As asteroids are heated by the Sun, they warm up and release this heat as faint infrared radiation. By studying this infrared signature, scientists can reveal the size of an asteroid and compare it to the measurements of observations made by optical telescopes on the ground. This information can help us understand how reflective its surface is while also providing clues as to its composition.
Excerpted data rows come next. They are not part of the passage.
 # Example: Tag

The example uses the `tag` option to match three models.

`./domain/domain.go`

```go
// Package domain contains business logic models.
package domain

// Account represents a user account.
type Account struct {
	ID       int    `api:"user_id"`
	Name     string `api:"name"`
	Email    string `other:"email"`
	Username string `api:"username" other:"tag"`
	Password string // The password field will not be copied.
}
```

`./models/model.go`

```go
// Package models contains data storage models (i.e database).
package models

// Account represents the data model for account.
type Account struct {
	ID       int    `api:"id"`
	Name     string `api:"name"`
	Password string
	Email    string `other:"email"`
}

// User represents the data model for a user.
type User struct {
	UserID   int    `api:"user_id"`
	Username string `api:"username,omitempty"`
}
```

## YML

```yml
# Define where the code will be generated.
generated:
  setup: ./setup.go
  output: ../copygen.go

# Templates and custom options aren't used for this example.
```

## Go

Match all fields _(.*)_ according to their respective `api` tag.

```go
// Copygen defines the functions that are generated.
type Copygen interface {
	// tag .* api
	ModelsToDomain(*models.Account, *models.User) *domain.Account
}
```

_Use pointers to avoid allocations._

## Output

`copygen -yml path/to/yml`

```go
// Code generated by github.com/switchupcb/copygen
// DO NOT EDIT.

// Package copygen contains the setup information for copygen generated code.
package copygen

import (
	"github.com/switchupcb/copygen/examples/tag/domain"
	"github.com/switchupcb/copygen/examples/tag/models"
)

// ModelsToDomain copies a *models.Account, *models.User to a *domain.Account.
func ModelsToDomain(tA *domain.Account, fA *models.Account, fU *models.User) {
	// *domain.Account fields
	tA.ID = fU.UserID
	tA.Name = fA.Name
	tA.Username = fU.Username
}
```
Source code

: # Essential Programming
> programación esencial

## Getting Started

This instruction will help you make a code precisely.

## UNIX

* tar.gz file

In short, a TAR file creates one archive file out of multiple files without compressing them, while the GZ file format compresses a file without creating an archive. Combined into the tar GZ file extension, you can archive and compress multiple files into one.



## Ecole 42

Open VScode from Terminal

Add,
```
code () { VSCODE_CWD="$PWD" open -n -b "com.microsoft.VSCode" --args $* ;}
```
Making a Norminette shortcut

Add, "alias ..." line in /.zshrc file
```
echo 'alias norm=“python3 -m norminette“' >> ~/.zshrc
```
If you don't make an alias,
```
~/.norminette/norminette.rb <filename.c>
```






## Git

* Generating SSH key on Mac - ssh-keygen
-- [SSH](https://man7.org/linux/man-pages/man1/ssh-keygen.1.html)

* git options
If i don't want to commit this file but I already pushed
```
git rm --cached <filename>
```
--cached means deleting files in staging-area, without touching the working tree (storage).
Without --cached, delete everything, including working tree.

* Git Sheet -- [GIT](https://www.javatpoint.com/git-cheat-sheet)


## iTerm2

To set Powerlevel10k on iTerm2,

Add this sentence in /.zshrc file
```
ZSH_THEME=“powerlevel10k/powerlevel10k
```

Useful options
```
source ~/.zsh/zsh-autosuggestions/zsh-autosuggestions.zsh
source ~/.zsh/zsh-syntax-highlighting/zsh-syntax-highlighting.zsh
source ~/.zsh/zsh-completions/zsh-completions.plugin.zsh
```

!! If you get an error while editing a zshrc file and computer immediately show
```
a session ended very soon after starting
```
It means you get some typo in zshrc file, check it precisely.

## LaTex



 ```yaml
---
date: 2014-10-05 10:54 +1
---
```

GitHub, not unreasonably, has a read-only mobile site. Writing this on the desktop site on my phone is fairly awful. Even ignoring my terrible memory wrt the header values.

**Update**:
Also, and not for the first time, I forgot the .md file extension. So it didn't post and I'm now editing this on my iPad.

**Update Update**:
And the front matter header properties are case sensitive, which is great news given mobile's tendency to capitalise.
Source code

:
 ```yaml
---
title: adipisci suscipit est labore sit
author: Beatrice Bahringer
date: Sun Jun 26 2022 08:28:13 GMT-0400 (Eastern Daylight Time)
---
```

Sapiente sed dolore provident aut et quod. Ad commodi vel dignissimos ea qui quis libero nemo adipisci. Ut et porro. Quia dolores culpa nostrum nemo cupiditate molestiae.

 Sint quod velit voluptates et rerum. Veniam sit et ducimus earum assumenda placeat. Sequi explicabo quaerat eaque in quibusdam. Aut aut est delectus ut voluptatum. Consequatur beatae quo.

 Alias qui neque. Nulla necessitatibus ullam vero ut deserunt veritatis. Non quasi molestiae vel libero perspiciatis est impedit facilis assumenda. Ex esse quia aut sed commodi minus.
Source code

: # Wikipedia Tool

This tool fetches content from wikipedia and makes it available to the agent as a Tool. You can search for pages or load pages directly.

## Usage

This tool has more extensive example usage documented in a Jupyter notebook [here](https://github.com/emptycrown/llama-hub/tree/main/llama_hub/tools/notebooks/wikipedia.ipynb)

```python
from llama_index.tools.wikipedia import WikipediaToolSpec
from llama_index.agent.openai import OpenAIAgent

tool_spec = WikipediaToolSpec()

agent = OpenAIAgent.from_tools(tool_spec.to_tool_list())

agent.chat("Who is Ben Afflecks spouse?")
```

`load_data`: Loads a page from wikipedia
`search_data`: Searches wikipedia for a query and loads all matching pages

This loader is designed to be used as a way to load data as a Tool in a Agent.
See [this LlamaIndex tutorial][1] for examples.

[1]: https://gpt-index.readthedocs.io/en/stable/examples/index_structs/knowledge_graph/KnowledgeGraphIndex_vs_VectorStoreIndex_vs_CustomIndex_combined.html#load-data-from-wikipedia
To date, NEOWISE has provided an estimate of the size of over 1,850 NEOs, helping us better understand our nearest solar system neighbors. As of March 2021, the mission had made 1,130,000 confirmed infrared observations of approximately 39,100 objects throughout the solar system since its restart in 2013. Mission data is shared freely by the IPAC/Caltech-led archive, and the data has contributed to over 1,600 peer-reviewed studies. The University of Arizona is also a key partner of the NEOWISE mission as the home institution of the NEOWISE principal investigator, Amy Mainzer, who is a professor of planetary science at the University’s Lunar and Planetary Laboratory.
Among its many accomplishments after its reactivation, NEOWISE also discovered Comet NEOWISE, which was named after the mission and dazzled observers worldwide in 2020.
Credit: Vishnu Reddy
NEOWISE’s replacement, the next-generation NEO Surveyor, is currently scheduled to launch in 2026, and will greatly expand on what we have learned, and continue to learn, from NEOWISE.
“NEOWISE has taught us a lot about how to find, track, and characterize Earth-approaching asteroids and comets using a space-based infrared telescope,” said Mainzer. “The mission serves as an important precursor for carrying out a more comprehensive search for these objects using the new telescope we’re building, the NEO Surveyor.” Mainzer is also the lead of the NEO Surveyor mission.
The NEOWISE project is managed by NASA’s Jet Propulsion Laboratory in Southern California, a division of Caltech, and the University of Arizona, supported by NASA’s PDCO.